A disconnect can sometimes occur between national biomass policy goals and breaking ground on projects. Rick Handley of Rick Handley & Associates understands this. In August, Handley shared his perspective on building successful biomass thermal projects. Previously, Handley had served in a regional leadership capacity on biomass issues in the Northeast, and, having witnessed the difficulties of longtime fossil fuel users transitioning to biomass heating, decided to lead from the bottom up.
Handley has partnered with projects to help them understand the permitting, labor and fuel procurement issues, acting as a trusted adviser during the entire process. Appliance tax credits and biomass supply incentives can increase the success of a biomass thermal project, but it often takes more than policy to turn the heat on: it requires champions like Handley to bring these pieces together.
Few places in America have more of a demand for heat than Alaska.
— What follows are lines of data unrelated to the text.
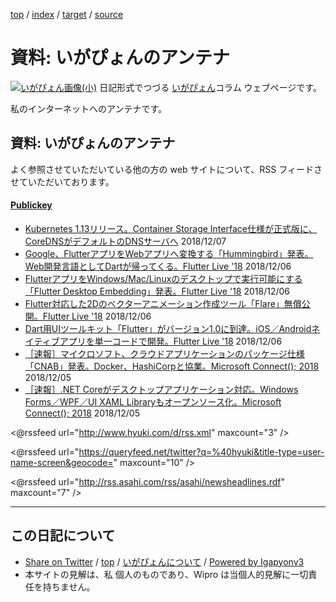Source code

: [top](../index.html) / [index](index.html) / [target](http://www.igapyon.jp/igapyon/diary/memo/memoantenna.html) / [source](https://github.com/igapyon/diary/blob/master/memo/memoantenna.src.md) 

資料: いがぴょんのアンテナ
=====================================================================================================
[![いがぴょん画像(小)](http://www.igapyon.jp/igapyon/diary/images/iga200306s.jpg "いがぴょん")](http://www.igapyon.jp/igapyon/diary/memo/memoigapyon.html) 日記形式でつづる [いがぴょん](http://www.igapyon.jp/igapyon/diary/memo/memoigapyon.html)コラム ウェブページです。

私のインターネットへのアンテナです。


## 資料: いがぴょんのアンテナ

よく参照させていただいている他の方の web サイトについて、RSS フィードさせていただいております。


#### [Publickey](https://www.publickey1.jp/)

* [Kubernetes 1.13リリース。Container Storage Interface仕様が正式版に、CoreDNSがデフォルトのDNSサーバへ](https://www.publickey1.jp/blog/18/kubernetes_113container_storage_interfacecorednsdns.html) 2018/12/07
* [Google、FlutterアプリをWebアプリへ変換する「Hummingbird」発表。Web開発言語としてDartが帰ってくる。Flutter Live &apos;18](https://www.publickey1.jp/blog/18/googleflutterwebhummingbirdwebdartflutter_live_18.html) 2018/12/06
* [FlutterアプリをWindows/Mac/Linuxのデスクトップで実行可能にする「Flutter Desktop Embedding」発表。Flutter Live &apos;18](https://www.publickey1.jp/blog/18/flutterwindowsmaclinuxflutter_desktop_embeddingflutter_live_18.html) 2018/12/06
* [Flutter対応した2Dのベクターアニメーション作成ツール「Flare」無償公開。Flutter Live &apos;18](https://www.publickey1.jp/blog/18/flutter2dflareflutter_live_18.html) 2018/12/06
* [Dart用UIツールキット「Flutter」がバージョン1.0に到達。iOS／Androidネイティブアプリを単一コードで開発。Flutter Live &apos;18](https://www.publickey1.jp/blog/18/dartuiflutter10iosandroidflutter_live_18.html) 2018/12/06
* [［速報］マイクロソフト、クラウドアプリケーションのパッケージ仕様「CNAB」発表。Docker、HashiCorpと協業。Microsoft Connect(); 2018](https://www.publickey1.jp/blog/18/cnabdockerhashicorpmicrosoft_connect_2018.html) 2018/12/05
* [［速報］.NET Coreがデスクトップアプリケーション対応。Windows Forms／WPF／UI XAML Libraryもオープンソース化。Microsoft Connect(); 2018](https://www.publickey1.jp/blog/18/net_corewindows_formswpfui_xaml_librarymicrosoft_connect_2018.html) 2018/12/05


<@rssfeed url="http://www.hyuki.com/d/rss.xml" maxcount="3" />

<@rssfeed url="https://queryfeed.net/twitter?q=%40hyuki&title-type=user-name-screen&geocode=" maxcount="10" />

<@rssfeed url="http://rss.asahi.com/rss/asahi/newsheadlines.rdf" maxcount="7" />

----------------------------------------------------------------------------------------------------

## この日記について

* [Share on Twitter](https://twitter.com/intent/tweet?hashtags=igapyon%2Cdiary%2C%E3%81%84%E3%81%8C%E3%81%B4%E3%82%87%E3%82%93&text=%E8%B3%87%E6%96%99%3A+%E3%81%84%E3%81%8C%E3%81%B4%E3%82%87%E3%82%93%E3%81%AE%E3%82%A2%E3%83%B3%E3%83%86%E3%83%8A&url=http%3A%2F%2Fwww.igapyon.jp%2Figapyon%2Fdiary%2Fmemo%2Fmemoantenna.html) / [top](../index.html) / [いがぴょんについて](http://www.igapyon.jp/igapyon/diary/memo/memoigapyon.html) / [Powered by Igapyonv3](https://github.com/igapyon/igapyonv3)
* 本サイトの見解は、私 個人のものであり、Wipro は当個人的見解に一切責任を持ちません。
Thomas Deerfield of Dalson Energy has assisted rural communities in this northernmost state, helping them transition from costly heating oil to biomass thermal energy. According to Deerfield, electricity in these areas can cost 30 to 50 cents per kilowatt hour, and barge delivered heating oil can cost $3 to $5 per gallon. As the winter progresses and waterways freeze, heating oil delivery becomes more logistically difficult and expensive. This is where biomass thermal energy is playing a role in bringing down costs and empowering rural areas. Working with boiler manufacturers, Deerfield has helped create self-contained boiler systems which are easily transported and maintained. In Washington, D.C., energy independence may not look like a steel shipping container, but it is helping Alaskan villages keep more of their financial resources.
Broad policy statements and projects have begun to open the door to key decision makers, and these efforts must continue if biomass thermal issues are to maintain—and increase—their influence. Advocates must be mindful, too, of the personal story of biomass thermal energy. Government grants for feasibility studies and project financing do more than increase biomass thermal energy use. They harness the expertise of committed individuals to implement well-planned systems. Tax credits aren’t just numbers on an Excel spread sheet; they can be the difference between transitioning from fossil fuels now or never. BTEC will continue to lead and support biomass advocacy in Washington, D.C., and we call on others to join us. During these efforts, however, we must not forget that although overarching policy discussions win minds and ledgers, individual struggles and victories win hearts. For our message to be heard, both elements to the story are needed.